ACC Commissioner: 'Encouraged' to see bipartisan effort behind p - | WBTV Charlotte

ACC Commissioner: 'Encouraged' to see bipartisan effort behind push to repeal HB2

(Source: WBTV/File) (Source: WBTV/File)
RALEIGH, NC (WBTV) -

The head of the Atlantic Coast Conference (ACC) has issued a statement calling new legislation that seeks to repeal the state's controversial House Bill 2 "encouraging."

In a statement released Saturday, ACC Commissioner John Swofford said he was encouraged that "a bipartisan effort has been initiated in the North Carolina General Assembly regarding HB2."

House Bill 186 was introduced with bipartisan support Wednesday in the North Carolina House of Representatives. It was filed by two Republicans and two Democrats. Thursday, 15 additional lawmakers signed on as sponsors of the bill; three additional Democrats and twelve Republicans.

The bill seeks to fully repeal HB2 and update the state's non-discrimination laws to match federal protections. 

State colleges and universities, along with some other organizations, would have the option to expand their non-discrimination policies beyond those spelled out in the bill. 
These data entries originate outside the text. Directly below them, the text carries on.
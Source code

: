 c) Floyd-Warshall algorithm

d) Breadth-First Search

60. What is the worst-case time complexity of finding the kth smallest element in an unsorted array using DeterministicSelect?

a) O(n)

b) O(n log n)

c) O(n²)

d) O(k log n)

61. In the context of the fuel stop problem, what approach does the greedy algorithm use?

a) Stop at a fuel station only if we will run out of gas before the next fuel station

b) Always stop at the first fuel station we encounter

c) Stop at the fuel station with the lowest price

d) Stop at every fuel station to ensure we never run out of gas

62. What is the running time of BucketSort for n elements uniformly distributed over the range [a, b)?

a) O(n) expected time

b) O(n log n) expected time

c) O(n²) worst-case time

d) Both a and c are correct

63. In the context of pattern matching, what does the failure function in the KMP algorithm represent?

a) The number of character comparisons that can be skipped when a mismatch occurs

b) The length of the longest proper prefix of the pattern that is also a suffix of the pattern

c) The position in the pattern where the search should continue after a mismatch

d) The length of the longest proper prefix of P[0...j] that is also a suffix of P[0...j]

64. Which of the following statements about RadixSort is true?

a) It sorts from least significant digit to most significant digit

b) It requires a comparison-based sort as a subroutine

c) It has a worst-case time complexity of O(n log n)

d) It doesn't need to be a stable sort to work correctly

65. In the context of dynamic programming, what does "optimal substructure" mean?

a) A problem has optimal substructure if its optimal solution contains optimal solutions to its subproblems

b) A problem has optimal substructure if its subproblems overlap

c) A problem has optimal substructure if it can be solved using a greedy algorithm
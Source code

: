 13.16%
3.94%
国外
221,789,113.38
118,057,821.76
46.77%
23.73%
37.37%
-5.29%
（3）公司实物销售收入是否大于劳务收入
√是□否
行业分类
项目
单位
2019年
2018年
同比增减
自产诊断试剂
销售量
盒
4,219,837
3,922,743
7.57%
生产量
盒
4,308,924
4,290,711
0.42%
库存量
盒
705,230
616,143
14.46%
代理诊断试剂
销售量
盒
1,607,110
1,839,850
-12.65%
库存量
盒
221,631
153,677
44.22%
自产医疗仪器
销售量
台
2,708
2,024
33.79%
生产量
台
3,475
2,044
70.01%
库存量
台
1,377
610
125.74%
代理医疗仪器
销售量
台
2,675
WEB EXTRA: Click here to read House Bill 186

"If legislation is pass that resets the law as it was prior to HB2, it will present the opportunity to reopen discussion with the ACC Council of Presidents regarding neutral site conference championships being in the state of North Carolina," Swofford continued. "The ACC is pleased the legislature is dedicated to resolving this important issue."
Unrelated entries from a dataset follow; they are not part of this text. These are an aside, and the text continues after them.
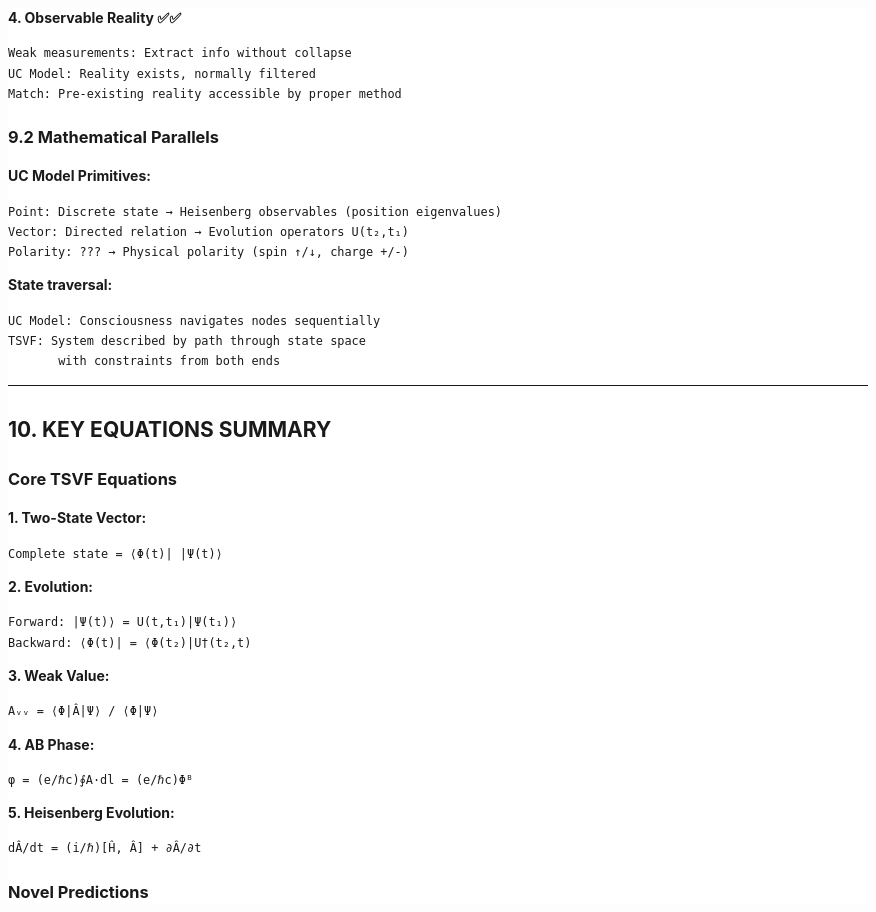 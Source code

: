 **4. Observable Reality ✅✅**
```
Weak measurements: Extract info without collapse
UC Model: Reality exists, normally filtered
Match: Pre-existing reality accessible by proper method
```

### 9.2 Mathematical Parallels

**UC Model Primitives:**
```
Point: Discrete state → Heisenberg observables (position eigenvalues)
Vector: Directed relation → Evolution operators U(t₂,t₁)
Polarity: ??? → Physical polarity (spin ↑/↓, charge +/-)
```

**State traversal:**
```
UC Model: Consciousness navigates nodes sequentially
TSVF: System described by path through state space
       with constraints from both ends
```

---

## 10. KEY EQUATIONS SUMMARY

### Core TSVF Equations

**1. Two-State Vector:**
```
Complete state = ⟨Φ(t)| |Ψ(t)⟩
```

**2. Evolution:**
```
Forward: |Ψ(t)⟩ = U(t,t₁)|Ψ(t₁)⟩
Backward: ⟨Φ(t)| = ⟨Φ(t₂)|U†(t₂,t)
```

**3. Weak Value:**
```
Aᵥᵥ = ⟨Φ|Â|Ψ⟩ / ⟨Φ|Ψ⟩
```

**4. AB Phase:**
```
φ = (e/ℏc)∮A·dl = (e/ℏc)Φᴮ
```

**5. Heisenberg Evolution:**
```
dÂ/dt = (i/ℏ)[Ĥ, Â] + ∂Â/∂t
```

### Novel Predictions
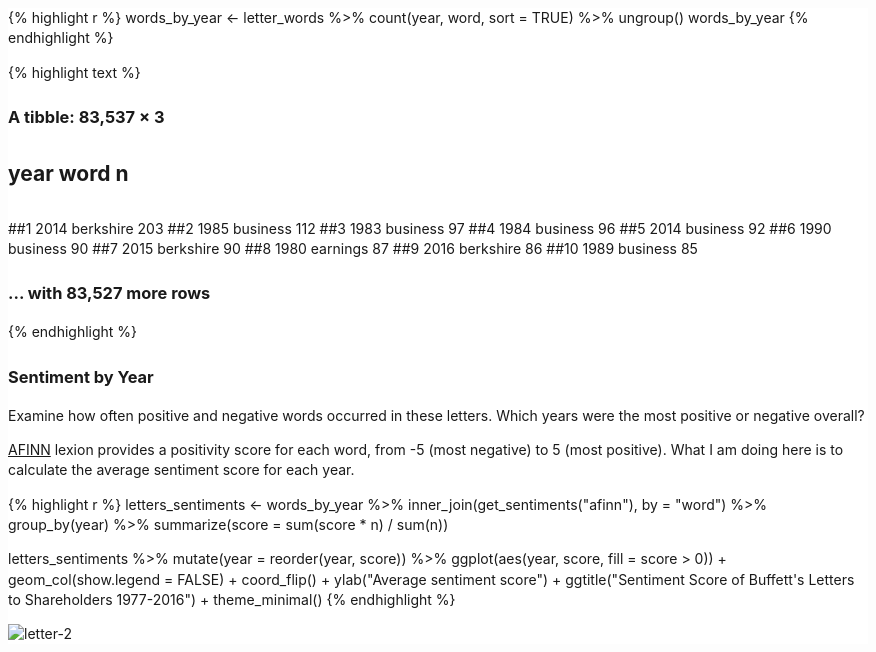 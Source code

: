 {% highlight r %}
words_by_year <- letter_words %>%
  count(year, word, sort = TRUE) %>%
  ungroup()
words_by_year
{% endhighlight %}

{% highlight text %}
### A tibble: 83,537 × 3
##    year      word     n
##   <int>     <chr> <int>
##1   2014 berkshire   203
##2   1985  business   112
##3   1983  business    97
##4   1984  business    96
##5   2014  business    92
##6   1990  business    90
##7   2015 berkshire    90
##8   1980  earnings    87
##9   2016 berkshire    86
##10  1989  business    85
### ... with 83,527 more rows
{% endhighlight %}

### Sentiment by Year

Examine how often positive and negative words occurred in these letters. Which years were the most positive or negative overall?

[AFINN](http://www2.imm.dtu.dk/pubdb/views/publication_details.php?id=6010) lexion provides a positivity score for each word, from -5 (most negative) to 5 (most positive). What I am doing here is to calculate the average sentiment score for each year. 

{% highlight r %}
letters_sentiments <- words_by_year %>%
  inner_join(get_sentiments("afinn"), by = "word") %>%
  group_by(year) %>%
  summarize(score = sum(score * n) / sum(n))

letters_sentiments %>%
  mutate(year = reorder(year, score)) %>%
  ggplot(aes(year, score, fill = score > 0)) +
  geom_col(show.legend = FALSE) +
  coord_flip() +
  ylab("Average sentiment score") + 
  ggtitle("Sentiment Score of Buffett's Letters to Shareholders 1977-2016") + theme_minimal()
{% endhighlight %}

![letter-2](/figs/2017-05-31-Buffett-Letters/letter-2.png)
In September, the ACC pulled all of its "neutral site championships for the 2016-17 academic year," including the football championship in Charlotte, over House Bill 2.

RELATED ARTICLE: ACC pulling championships from North Carolina over House Bill 2

“As members of the Atlantic Coast Conference, the ACC Council of Presidents reaffirmed our collective commitment to uphold the values of equality, diversity, inclusion and non-discrimination," a release from the council said. "Every one of our 15 universities is strongly committed to these values and therefore, we will continue to host ACC Championships at campus sites."
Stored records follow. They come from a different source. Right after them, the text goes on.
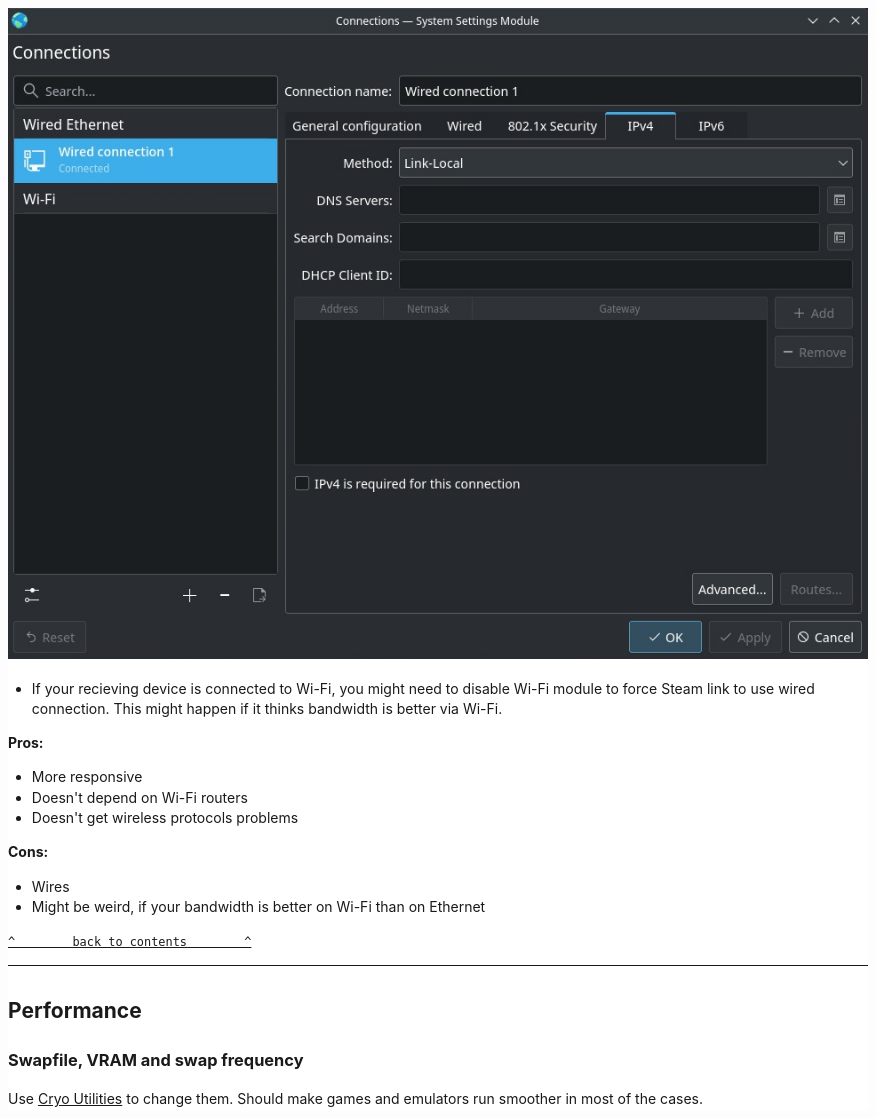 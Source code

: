 ![steamlink-ethernet.jpg](images/steamlink-ethernet.jpg)

* If your recieving device is connected to Wi-Fi, you might need to disable
Wi-Fi module to force Steam link to use wired connection. This might happen if 
it thinks bandwidth is better via Wi-Fi.

**Pros:**
* More responsive
* Doesn't depend on Wi-Fi routers
* Doesn't get wireless protocols problems

**Cons:**
* Wires
* Might be weird, if your bandwidth is better on Wi-Fi than on Ethernet

[`^        back to contents        ^`](#contents)

---
## Performance
### Swapfile, VRAM and swap frequency
Use [Cryo Utilities](https://github.com/CryoByte33/steam-deck-utilities) to  change them. Should make 
games and emulators run smoother in most of the cases.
"We believe North Carolina House Bill 2 is inconsistent with these values, and as a result, we will relocate all neutral site championships for the 2016-17 academic year," the statement continued. "All locations will be announced in the future from the conference office.”

The move came two days after the National College Association of Athletes (NCAA)'s announced it would pull all championship events from North Carolina over issues surrounding House Bill 2, as well.

The bill looks to pre-empt access to multi-occupancy bathrooms, showers, and changing facilities. It allows cities to regulate single-occupancy bathrooms. Sponsors hope the bill if passed, would keep people from pointing to a law in North Carolina and say it is discriminatory regarding bathroom usage.

PREVIOUS ARTICLE: Bipartisan bill to repeal HB2 filed in General Assembly

The legislation requires cities who want to pass their own, broader, non-discrimination laws to take extra steps before enacting such ordinances. There will be limitations on those ordinances, according to the proposed bill, including that ordinances cannot apply outside of the territorial jurisdiction, can't use contracting power to impose ordinance provisions, can't apply to bathroom access or religious organizations.

The proposal would allow cities to provide nondiscrimination for its own employees. It also seeks to add increased penalties for crimes committed in a bathroom "regardless of motivation."

Friday afternoon, Representative Rodney W. Moore from Mecklenburg County's District 99 dropped his support of the new legislation. Moore was one of the five Democrats sponsoring the bill and the only local Democrat listed,

RELATED ARTICLE: Mecklenburg Co. Democrat pulls support from new bill aiming to repeal HB2

"Given the Speaker's inflexibility on the issue of referendums on HB 186, I can no longer support the bill," Moore tweeted Friday afternoon.

As of 9 p.m. Friday night, Moore was still listed as one of the 19 lawmakers who are sponsoring the bill. The House clerk's office told WBTV they had not heard from Moore as of late Friday afternoon.

Five local Republican lawmakers are still listed as sponsors on the new legislation: representatives John R. Bradford, III (District 98),  Andy Dulin (District 104), Linda P. Johnson (District 83), John A. Fraley (District 95), and D. Craig Horn (District 68).

PREVIOUS ARTICLE: More lawmakers join push for proposed legislation that would repeal HB2

HB2 was passed after the Charlotte City Council passed its own non-discrimination ordinance that allowed transgender individuals to use the bathroom corresponding to their gender identity. The Council repealed its ordinance in December as part of a would-be compromise deal that was expected to see the repeal of HB2 by the Republican-controlled legislature.

Lawmakers failed to repeal the controversial law, though, during a special session called four days before Christmas.